The discovery, which surprised researchers in the multi-university consortium that made it, suggests a new direction for understanding depression and developing new treatments. It may even help scientists understand how some antidepressant medications work in the brain to ease symptoms, and why there is wide variation in how depressed people respond to different antidepressants.
The finding was made in two specific areas of the brain known to be important to depression. The study relied on microarray analysis of 32 post-mortem brain samples; the microarray method can simultaneously measure the level of activity of tens of thousands of genes that are functional in a given tissue.
The researchers found that levels of molecules called fibroblast growth factors (FGFs), and two of the receptors that bind to them, were significantly lower among people who had been diagnosed with severe clinical depression and had died in a depressed state. There also was some indication that those depressed people who had been taking antidepressants before their deaths had levels of FGF and FGF receptors that were closer to normal.
The results were published online last week in the early edition of the Proceedings of the National Academy of Sciences by researchers from the Pritzker Neuropsychiatric Disorders Research Consortium, which is supported by the Pritzker Family Philanthropic Fund and by the National Institute of Mental Health. The research team consisted of scientists from U-M’s Mental Health Research Institute and Department of Psychiatry, working in close collaboration with researchers from the University of California’s Davis and Irvine campuses and from Stanford University.
“This finding comes from a completely unbiased search that began with no hypothesis, to find what genes best differentiate major depression brains from normal and bipolar brains,” says senior author Huda Akil, the Gardner C. Quarton Distinguished Professor of Neurosciences in Psychiatry. “A wide set of individual genes came up as different between the depressed and control individuals, but the family of genes that was most different and showed the highest significance as a coherent group was the FGF family. This suggests a more profound change in an entire system of communication and control within the brain.”
No previous studies have directly examined the role of FGFs or their receptors in psychiatric illnesses.
The research group started the study by measuring levels of approximately 20,000 different kinds of messenger RNA in dissected brain samples from people who died from suicide, accidents and sudden medical causes.
The analysis was conducted on samples from two areas of the brain involved in the coordination of thinking and emotion: the dorsolateral prefrontal cortex and the anterior cingulate cortex. In the paper, the researchers report what they found when they zeroed in on a group of six kinds of related mRNA that had the most coordinated differences between the samples from depressed brains, the non-depressed brains and the bipolar brains.

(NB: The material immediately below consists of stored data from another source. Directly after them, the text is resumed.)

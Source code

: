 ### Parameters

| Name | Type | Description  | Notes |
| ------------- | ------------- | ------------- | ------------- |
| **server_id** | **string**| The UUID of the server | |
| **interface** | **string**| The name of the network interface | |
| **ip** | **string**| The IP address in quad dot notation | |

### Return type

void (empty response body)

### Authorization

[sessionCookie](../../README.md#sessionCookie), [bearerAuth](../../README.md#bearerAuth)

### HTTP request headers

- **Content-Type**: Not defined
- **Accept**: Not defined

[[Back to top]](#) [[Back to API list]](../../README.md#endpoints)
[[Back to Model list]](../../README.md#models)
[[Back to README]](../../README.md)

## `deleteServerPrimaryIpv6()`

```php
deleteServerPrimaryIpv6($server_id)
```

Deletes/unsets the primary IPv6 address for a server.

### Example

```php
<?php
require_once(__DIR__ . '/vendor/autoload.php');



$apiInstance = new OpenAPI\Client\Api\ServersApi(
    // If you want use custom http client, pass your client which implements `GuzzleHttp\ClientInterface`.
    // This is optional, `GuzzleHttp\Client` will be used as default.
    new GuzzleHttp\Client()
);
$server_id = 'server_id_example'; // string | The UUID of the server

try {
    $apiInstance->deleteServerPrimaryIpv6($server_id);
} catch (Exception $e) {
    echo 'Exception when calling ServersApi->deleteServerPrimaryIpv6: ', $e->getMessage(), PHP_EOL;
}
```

These turned out to be mRNAs for four different FGF molecules and two receptors that bind to FGF and are key to their function. Levels of all of the mRNAs encoding these proteins were lower in the brains of people with major depression. Lower mRNA levels mean the brain may not produce enough protein to carry out normal function.

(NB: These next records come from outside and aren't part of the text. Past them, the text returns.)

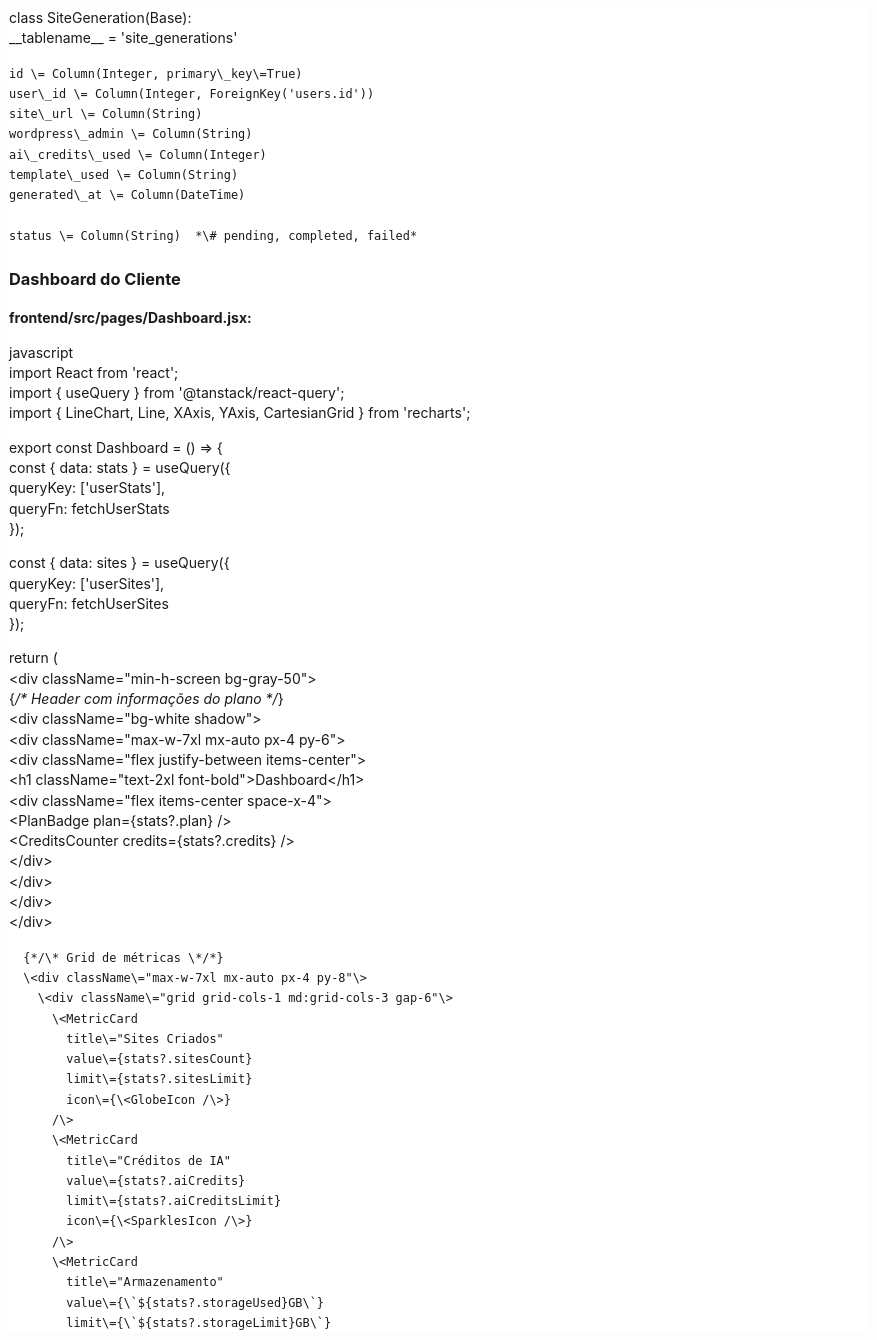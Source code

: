 class SiteGeneration(Base):  
    \_\_tablename\_\_ \= 'site\_generations'  
      
    id \= Column(Integer, primary\_key\=True)  
    user\_id \= Column(Integer, ForeignKey('users.id'))  
    site\_url \= Column(String)  
    wordpress\_admin \= Column(String)  
    ai\_credits\_used \= Column(Integer)  
    template\_used \= Column(String)  
    generated\_at \= Column(DateTime)

    status \= Column(String)  *\# pending, completed, failed*

### **Dashboard do Cliente**

**frontend/src/pages/Dashboard.jsx:**

javascript  
import React from 'react';  
import { useQuery } from '@tanstack/react-query';  
import { LineChart, Line, XAxis, YAxis, CartesianGrid } from 'recharts';

export const Dashboard \= () \=\> {  
  const { data: stats } \= useQuery({  
    queryKey: \['userStats'\],  
    queryFn: fetchUserStats  
  });  
    
  const { data: sites } \= useQuery({  
    queryKey: \['userSites'\],  
    queryFn: fetchUserSites  
  });  
    
  return (  
    \<div className\="min-h-screen bg-gray-50"\>  
      {*/\* Header com informações do plano \*/*}  
      \<div className\="bg-white shadow"\>  
        \<div className\="max-w-7xl mx-auto px-4 py-6"\>  
          \<div className\="flex justify-between items-center"\>  
            \<h1 className\="text-2xl font-bold"\>Dashboard\</h1\>  
            \<div className\="flex items-center space-x-4"\>  
              \<PlanBadge plan\={stats?.plan} /\>  
              \<CreditsCounter credits\={stats?.credits} /\>  
            \</div\>  
          \</div\>  
        \</div\>  
      \</div\>  
        
      {*/\* Grid de métricas \*/*}  
      \<div className\="max-w-7xl mx-auto px-4 py-8"\>  
        \<div className\="grid grid-cols-1 md:grid-cols-3 gap-6"\>  
          \<MetricCard  
            title\="Sites Criados"  
            value\={stats?.sitesCount}  
            limit\={stats?.sitesLimit}  
            icon\={\<GlobeIcon /\>}  
          /\>  
          \<MetricCard  
            title\="Créditos de IA"  
            value\={stats?.aiCredits}  
            limit\={stats?.aiCreditsLimit}  
            icon\={\<SparklesIcon /\>}  
          /\>  
          \<MetricCard  
            title\="Armazenamento"  
            value\={\`${stats?.storageUsed}GB\`}  
            limit\={\`${stats?.storageLimit}GB\`}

The team confirmed its finding using another genetic technique called PCR analysis, which revealed that the most significant differences were in levels of mRNA for one of the FGFs and for the two receptors.
The researchers emphasize that they do not know yet whether the depressed people were born with lower levels of these molecules, or whether the lower levels were brought on by the effects of depression on the brain or by external factors such as stressful events.
“The bottom line is, the FGF system is less active in depressed individuals and presumably, correcting that would be part of how you can make them better,” says Akil, who is co-director of the U-M Mental Health Research Institute.
The lead author was research investigator Simon Evans. Other authors from U-M are Stanley J. Watson, Juan F. Lopez, Robert C. Thompson, J. D. Stead, C.R. Neal and F. Meng. Several authors are members of the Depression Center.